INSTRUCTIONS FOR THE TASK. Leave out the pictures and repeat the data exactly.

RECORDS FOR PROCESSING.
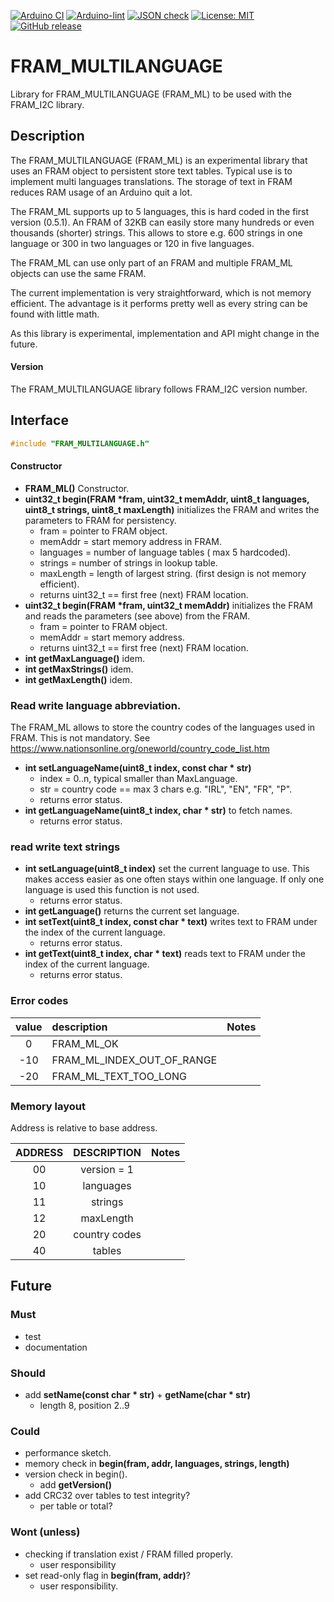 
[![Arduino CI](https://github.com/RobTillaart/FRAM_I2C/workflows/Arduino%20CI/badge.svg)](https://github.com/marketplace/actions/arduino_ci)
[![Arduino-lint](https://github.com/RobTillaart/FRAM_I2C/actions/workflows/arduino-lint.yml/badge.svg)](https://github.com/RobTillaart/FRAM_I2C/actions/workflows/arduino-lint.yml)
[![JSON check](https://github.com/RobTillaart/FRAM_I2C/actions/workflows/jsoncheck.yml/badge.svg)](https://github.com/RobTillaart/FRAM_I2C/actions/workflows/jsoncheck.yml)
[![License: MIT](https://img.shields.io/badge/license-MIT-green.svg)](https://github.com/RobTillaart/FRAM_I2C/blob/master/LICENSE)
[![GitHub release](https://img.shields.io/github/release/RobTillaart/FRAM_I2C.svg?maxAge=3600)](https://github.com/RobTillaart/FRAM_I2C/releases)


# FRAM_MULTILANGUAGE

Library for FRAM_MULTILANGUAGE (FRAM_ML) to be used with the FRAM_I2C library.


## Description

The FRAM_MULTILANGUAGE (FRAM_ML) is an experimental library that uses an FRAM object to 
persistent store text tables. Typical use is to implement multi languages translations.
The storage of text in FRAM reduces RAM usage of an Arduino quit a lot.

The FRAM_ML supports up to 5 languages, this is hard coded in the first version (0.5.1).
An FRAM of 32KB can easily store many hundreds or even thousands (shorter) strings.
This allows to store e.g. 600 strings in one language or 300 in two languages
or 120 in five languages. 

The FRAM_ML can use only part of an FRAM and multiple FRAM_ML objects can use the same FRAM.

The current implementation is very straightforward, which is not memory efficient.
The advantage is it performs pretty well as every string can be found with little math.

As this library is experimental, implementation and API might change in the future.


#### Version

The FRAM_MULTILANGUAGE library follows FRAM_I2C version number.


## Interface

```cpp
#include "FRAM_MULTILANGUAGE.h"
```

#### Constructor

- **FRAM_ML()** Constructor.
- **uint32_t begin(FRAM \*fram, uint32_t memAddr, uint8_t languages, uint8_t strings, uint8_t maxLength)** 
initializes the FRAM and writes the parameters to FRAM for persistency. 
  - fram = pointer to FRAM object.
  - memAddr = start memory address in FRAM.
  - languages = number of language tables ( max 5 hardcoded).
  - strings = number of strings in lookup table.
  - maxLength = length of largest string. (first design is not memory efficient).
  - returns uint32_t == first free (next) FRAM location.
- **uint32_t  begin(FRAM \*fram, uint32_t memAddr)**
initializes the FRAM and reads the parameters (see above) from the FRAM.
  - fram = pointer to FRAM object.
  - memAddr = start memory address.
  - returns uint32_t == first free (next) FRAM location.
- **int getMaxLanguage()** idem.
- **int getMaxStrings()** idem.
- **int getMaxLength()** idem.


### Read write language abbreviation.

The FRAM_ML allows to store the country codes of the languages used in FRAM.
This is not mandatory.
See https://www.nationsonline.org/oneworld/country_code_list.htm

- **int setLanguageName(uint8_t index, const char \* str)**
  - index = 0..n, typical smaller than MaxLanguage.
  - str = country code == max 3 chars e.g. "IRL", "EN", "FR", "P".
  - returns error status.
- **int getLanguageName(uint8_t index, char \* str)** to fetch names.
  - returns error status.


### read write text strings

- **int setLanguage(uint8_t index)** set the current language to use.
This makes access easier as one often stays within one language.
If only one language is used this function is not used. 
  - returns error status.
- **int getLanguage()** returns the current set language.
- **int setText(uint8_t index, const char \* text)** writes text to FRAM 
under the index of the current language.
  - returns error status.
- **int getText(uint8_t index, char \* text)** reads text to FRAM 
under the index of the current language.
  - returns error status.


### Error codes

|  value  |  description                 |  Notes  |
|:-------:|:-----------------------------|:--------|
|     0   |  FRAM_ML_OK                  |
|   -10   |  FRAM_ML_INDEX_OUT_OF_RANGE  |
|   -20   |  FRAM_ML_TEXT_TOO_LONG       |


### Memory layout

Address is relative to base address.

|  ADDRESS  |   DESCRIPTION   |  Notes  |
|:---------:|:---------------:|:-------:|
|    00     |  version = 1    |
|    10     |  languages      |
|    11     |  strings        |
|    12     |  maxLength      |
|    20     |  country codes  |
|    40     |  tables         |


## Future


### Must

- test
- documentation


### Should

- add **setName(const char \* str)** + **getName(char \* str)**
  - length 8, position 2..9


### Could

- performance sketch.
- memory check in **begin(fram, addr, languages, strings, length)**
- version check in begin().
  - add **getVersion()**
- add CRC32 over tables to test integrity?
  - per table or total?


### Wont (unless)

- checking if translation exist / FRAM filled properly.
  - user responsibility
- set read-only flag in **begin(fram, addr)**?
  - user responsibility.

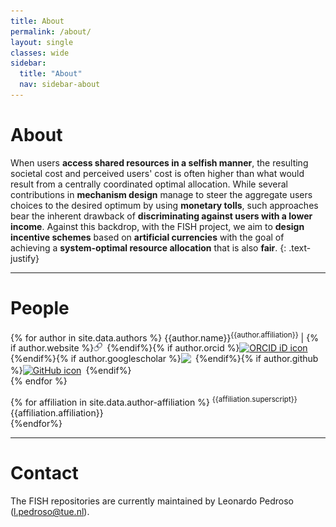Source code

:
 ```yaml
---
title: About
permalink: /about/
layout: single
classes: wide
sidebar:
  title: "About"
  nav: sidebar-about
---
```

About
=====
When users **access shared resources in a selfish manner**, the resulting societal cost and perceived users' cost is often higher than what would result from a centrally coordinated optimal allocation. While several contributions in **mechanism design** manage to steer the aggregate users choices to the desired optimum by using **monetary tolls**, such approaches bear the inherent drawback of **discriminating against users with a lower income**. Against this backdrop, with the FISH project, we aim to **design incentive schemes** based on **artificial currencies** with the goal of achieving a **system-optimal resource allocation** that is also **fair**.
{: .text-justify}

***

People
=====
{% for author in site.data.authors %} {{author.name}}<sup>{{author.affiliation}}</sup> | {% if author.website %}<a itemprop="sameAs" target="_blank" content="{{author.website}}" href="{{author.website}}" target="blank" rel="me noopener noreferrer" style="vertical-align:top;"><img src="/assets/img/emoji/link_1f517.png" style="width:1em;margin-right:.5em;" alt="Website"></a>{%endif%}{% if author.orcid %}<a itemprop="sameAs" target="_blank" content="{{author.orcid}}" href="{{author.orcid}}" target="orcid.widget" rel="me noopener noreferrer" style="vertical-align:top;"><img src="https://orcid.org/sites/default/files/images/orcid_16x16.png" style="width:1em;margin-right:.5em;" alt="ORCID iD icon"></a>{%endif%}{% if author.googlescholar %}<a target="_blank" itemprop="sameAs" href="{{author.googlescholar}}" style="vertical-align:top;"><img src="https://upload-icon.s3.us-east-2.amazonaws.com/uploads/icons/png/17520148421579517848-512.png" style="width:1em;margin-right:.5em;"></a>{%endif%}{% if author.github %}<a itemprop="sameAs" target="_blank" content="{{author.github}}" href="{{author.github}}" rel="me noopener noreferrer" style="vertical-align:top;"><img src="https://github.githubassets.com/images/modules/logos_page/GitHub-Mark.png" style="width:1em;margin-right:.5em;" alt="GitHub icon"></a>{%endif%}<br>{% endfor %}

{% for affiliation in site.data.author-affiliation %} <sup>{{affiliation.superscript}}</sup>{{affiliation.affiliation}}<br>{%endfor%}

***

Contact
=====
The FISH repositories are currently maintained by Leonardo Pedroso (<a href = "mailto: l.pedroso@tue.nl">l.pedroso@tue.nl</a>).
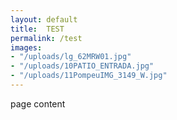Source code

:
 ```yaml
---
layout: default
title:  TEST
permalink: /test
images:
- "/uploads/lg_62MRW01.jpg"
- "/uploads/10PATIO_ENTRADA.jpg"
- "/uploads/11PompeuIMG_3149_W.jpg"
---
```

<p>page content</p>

RESPONSE TO THE TASK.
[![Arduino CI](https://github.com/RobTillaart/FRAM_I2C/workflows/Arduino%20CI/badge.svg)](https://github.com/marketplace/actions/arduino_ci)
[![Arduino-lint](https://github.com/RobTillaart/FRAM_I2C/actions/workflows/arduino-lint.yml/badge.svg)](https://github.com/RobTillaart/FRAM_I2C/actions/workflows/arduino-lint.yml)
[![JSON check](https://github.com/RobTillaart/FRAM_I2C/actions/workflows/jsoncheck.yml/badge.svg)](https://github.com/RobTillaart/FRAM_I2C/actions/workflows/jsoncheck.yml)
[![License: MIT](https://img.shields.io/badge/license-MIT-green.svg)](https://github.com/RobTillaart/FRAM_I2C/blob/master/LICENSE)
[![GitHub release](https://img.shields.io/github/release/RobTillaart/FRAM_I2C.svg?maxAge=3600)](https://github.com/RobTillaart/FRAM_I2C/releases)


# FRAM_MULTILANGUAGE

Library for FRAM_MULTILANGUAGE (FRAM_ML) to be used with the FRAM_I2C library.


## Description

The FRAM_MULTILANGUAGE (FRAM_ML) is an experimental library that uses an FRAM object to 
persistent store text tables. Typical use is to implement multi languages translations.
The storage of text in FRAM reduces RAM usage of an Arduino quit a lot.

The FRAM_ML supports up to 5 languages, this is hard coded in the first version (0.5.1).
An FRAM of 32KB can easily store many hundreds or even thousands (shorter) strings.
This allows to store e.g. 600 strings in one language or 300 in two languages
or 120 in five languages. 

The FRAM_ML can use only part of an FRAM and multiple FRAM_ML objects can use the same FRAM.

The current implementation is very straightforward, which is not memory efficient.
The advantage is it performs pretty well as every string can be found with little math.

As this library is experimental, implementation and API might change in the future.


#### Version

The FRAM_MULTILANGUAGE library follows FRAM_I2C version number.


## Interface

```cpp
#include "FRAM_MULTILANGUAGE.h"
```

#### Constructor

- **FRAM_ML()** Constructor.
- **uint32_t begin(FRAM \*fram, uint32_t memAddr, uint8_t languages, uint8_t strings, uint8_t maxLength)** 
initializes the FRAM and writes the parameters to FRAM for persistency. 
  - fram = pointer to FRAM object.
  - memAddr = start memory address in FRAM.
  - languages = number of language tables ( max 5 hardcoded).
  - strings = number of strings in lookup table.
  - maxLength = length of largest string. (first design is not memory efficient).
  - returns uint32_t == first free (next) FRAM location.
- **uint32_t  begin(FRAM \*fram, uint32_t memAddr)**
initializes the FRAM and reads the parameters (see above) from the FRAM.
  - fram = pointer to FRAM object.
  - memAddr = start memory address.
  - returns uint32_t == first free (next) FRAM location.
- **int getMaxLanguage()** idem.
- **int getMaxStrings()** idem.
- **int getMaxLength()** idem.


### Read write language abbreviation.

The FRAM_ML allows to store the country codes of the languages used in FRAM.
This is not mandatory.
See https://www.nationsonline.org/oneworld/country_code_list.htm

- **int setLanguageName(uint8_t index, const char \* str)**
  - index = 0..n, typical smaller than MaxLanguage.
  - str = country code == max 3 chars e.g. "IRL", "EN", "FR", "P".
  - returns error status.
- **int getLanguageName(uint8_t index, char \* str)** to fetch names.
  - returns error status.


### read write text strings

- **int setLanguage(uint8_t index)** set the current language to use.
This makes access easier as one often stays within one language.
If only one language is used this function is not used. 
  - returns error status.
- **int getLanguage()** returns the current set language.
- **int setText(uint8_t index, const char \* text)** writes text to FRAM 
under the index of the current language.
  - returns error status.
- **int getText(uint8_t index, char \* text)** reads text to FRAM 
under the index of the current language.
  - returns error status.


### Error codes

|  value  |  description                 |  Notes  |
|:-------:|:-----------------------------|:--------|
|     0   |  FRAM_ML_OK                  |
|   -10   |  FRAM_ML_INDEX_OUT_OF_RANGE  |
|   -20   |  FRAM_ML_TEXT_TOO_LONG       |


### Memory layout

Address is relative to base address.

|  ADDRESS  |   DESCRIPTION   |  Notes  |
|:---------:|:---------------:|:-------:|
|    00     |  version = 1    |
|    10     |  languages      |
|    11     |  strings        |
|    12     |  maxLength      |
|    20     |  country codes  |
|    40     |  tables         |


## Future


### Must

- test
- documentation


### Should

- add **setName(const char \* str)** + **getName(char \* str)**
  - length 8, position 2..9


### Could

- performance sketch.
- memory check in **begin(fram, addr, languages, strings, length)**
- version check in begin().
  - add **getVersion()**
- add CRC32 over tables to test integrity?
  - per table or total?


### Wont (unless)

- checking if translation exist / FRAM filled properly.
  - user responsibility
- set read-only flag in **begin(fram, addr)**?
  - user responsibility.

Source code

:
 ```yaml
---
title: About
permalink: /about/
layout: single
classes: wide
sidebar:
  title: "About"
  nav: sidebar-about
---
```

About
=====
When users **access shared resources in a selfish manner**, the resulting societal cost and perceived users' cost is often higher than what would result from a centrally coordinated optimal allocation. While several contributions in **mechanism design** manage to steer the aggregate users choices to the desired optimum by using **monetary tolls**, such approaches bear the inherent drawback of **discriminating against users with a lower income**. Against this backdrop, with the FISH project, we aim to **design incentive schemes** based on **artificial currencies** with the goal of achieving a **system-optimal resource allocation** that is also **fair**.
{: .text-justify}

***

People
=====
{% for author in site.data.authors %} {{author.name}}<sup>{{author.affiliation}}</sup> | {% if author.website %}<a itemprop="sameAs" target="_blank" content="{{author.website}}" href="{{author.website}}" target="blank" rel="me noopener noreferrer" style="vertical-align:top;"><img src="/assets/img/emoji/link_1f517.png" style="width:1em;margin-right:.5em;" alt="Website"></a>{%endif%}{% if author.orcid %}<a itemprop="sameAs" target="_blank" content="{{author.orcid}}" href="{{author.orcid}}" target="orcid.widget" rel="me noopener noreferrer" style="vertical-align:top;"><img src="https://orcid.org/sites/default/files/images/orcid_16x16.png" style="width:1em;margin-right:.5em;" alt="ORCID iD icon"></a>{%endif%}{% if author.googlescholar %}<a target="_blank" itemprop="sameAs" href="{{author.googlescholar}}" style="vertical-align:top;"><img src="https://upload-icon.s3.us-east-2.amazonaws.com/uploads/icons/png/17520148421579517848-512.png" style="width:1em;margin-right:.5em;"></a>{%endif%}{% if author.github %}<a itemprop="sameAs" target="_blank" content="{{author.github}}" href="{{author.github}}" rel="me noopener noreferrer" style="vertical-align:top;"><img src="https://github.githubassets.com/images/modules/logos_page/GitHub-Mark.png" style="width:1em;margin-right:.5em;" alt="GitHub icon"></a>{%endif%}<br>{% endfor %}

{% for affiliation in site.data.author-affiliation %} <sup>{{affiliation.superscript}}</sup>{{affiliation.affiliation}}<br>{%endfor%}

***

Contact
=====
The FISH repositories are currently maintained by Leonardo Pedroso (<a href = "mailto: l.pedroso@tue.nl">l.pedroso@tue.nl</a>).
Source code

:
 ```yaml
---
layout: default
title:  TEST
permalink: /test
images:
- "/uploads/lg_62MRW01.jpg"
- "/uploads/10PATIO_ENTRADA.jpg"
- "/uploads/11PompeuIMG_3149_W.jpg"
---
```

<p>page content</p>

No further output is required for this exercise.